Stored data:
---+---

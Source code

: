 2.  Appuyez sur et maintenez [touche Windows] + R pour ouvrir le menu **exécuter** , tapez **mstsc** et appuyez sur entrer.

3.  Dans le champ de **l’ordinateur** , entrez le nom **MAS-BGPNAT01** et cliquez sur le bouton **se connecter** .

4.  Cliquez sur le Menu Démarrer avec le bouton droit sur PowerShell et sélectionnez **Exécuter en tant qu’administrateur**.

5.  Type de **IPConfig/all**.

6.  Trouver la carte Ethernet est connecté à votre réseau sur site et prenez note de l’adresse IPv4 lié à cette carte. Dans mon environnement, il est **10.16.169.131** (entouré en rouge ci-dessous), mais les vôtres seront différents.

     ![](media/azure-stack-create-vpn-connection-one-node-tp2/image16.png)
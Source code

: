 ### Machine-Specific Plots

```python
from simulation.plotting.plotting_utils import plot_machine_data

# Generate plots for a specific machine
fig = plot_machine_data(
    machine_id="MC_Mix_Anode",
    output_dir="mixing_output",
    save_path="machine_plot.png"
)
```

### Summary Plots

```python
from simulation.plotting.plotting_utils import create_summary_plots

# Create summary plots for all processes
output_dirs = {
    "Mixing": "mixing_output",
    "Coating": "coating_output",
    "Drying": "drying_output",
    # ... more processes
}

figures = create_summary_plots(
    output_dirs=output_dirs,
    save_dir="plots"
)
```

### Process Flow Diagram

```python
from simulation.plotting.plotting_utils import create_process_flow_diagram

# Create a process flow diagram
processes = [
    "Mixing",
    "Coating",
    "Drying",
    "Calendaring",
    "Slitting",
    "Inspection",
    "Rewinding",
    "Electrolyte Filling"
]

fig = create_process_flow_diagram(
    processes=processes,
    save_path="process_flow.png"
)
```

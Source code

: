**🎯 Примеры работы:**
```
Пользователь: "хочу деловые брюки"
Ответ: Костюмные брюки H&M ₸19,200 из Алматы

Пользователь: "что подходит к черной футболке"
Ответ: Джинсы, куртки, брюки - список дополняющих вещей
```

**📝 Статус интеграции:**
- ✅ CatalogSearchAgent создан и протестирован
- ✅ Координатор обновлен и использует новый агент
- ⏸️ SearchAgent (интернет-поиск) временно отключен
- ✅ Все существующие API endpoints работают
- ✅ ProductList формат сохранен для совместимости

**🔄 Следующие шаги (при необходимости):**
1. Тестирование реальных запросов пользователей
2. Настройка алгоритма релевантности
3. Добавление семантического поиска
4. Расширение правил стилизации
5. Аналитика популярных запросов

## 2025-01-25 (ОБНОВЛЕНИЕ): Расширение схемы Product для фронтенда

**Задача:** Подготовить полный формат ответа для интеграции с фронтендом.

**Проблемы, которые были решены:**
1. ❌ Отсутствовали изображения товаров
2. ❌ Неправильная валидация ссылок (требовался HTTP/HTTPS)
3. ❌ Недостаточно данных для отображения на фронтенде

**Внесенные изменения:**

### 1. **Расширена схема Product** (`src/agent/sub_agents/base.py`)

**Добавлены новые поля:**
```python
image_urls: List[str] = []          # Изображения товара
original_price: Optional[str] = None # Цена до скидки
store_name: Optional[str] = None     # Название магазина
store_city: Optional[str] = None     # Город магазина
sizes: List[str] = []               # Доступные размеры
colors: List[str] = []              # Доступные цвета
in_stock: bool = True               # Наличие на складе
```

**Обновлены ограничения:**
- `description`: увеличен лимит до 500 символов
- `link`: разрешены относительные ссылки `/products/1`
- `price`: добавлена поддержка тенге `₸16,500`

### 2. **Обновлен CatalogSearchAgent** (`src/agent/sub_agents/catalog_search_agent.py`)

---+---

Lines from the top of the data above through the line containing "vôtres seront différents." must be repeated exactly. All other lines stay out.

Output
Source code

: 2.  Appuyez sur et maintenez [touche Windows] + R pour ouvrir le menu **exécuter** , tapez **mstsc** et appuyez sur entrer.

3.  Dans le champ de **l’ordinateur** , entrez le nom **MAS-BGPNAT01** et cliquez sur le bouton **se connecter** .

4.  Cliquez sur le Menu Démarrer avec le bouton droit sur PowerShell et sélectionnez **Exécuter en tant qu’administrateur**.

5.  Type de **IPConfig/all**.

6.  Trouver la carte Ethernet est connecté à votre réseau sur site et prenez note de l’adresse IPv4 lié à cette carte. Dans mon environnement, il est **10.16.169.131** (entouré en rouge ci-dessous), mais les vôtres seront différents.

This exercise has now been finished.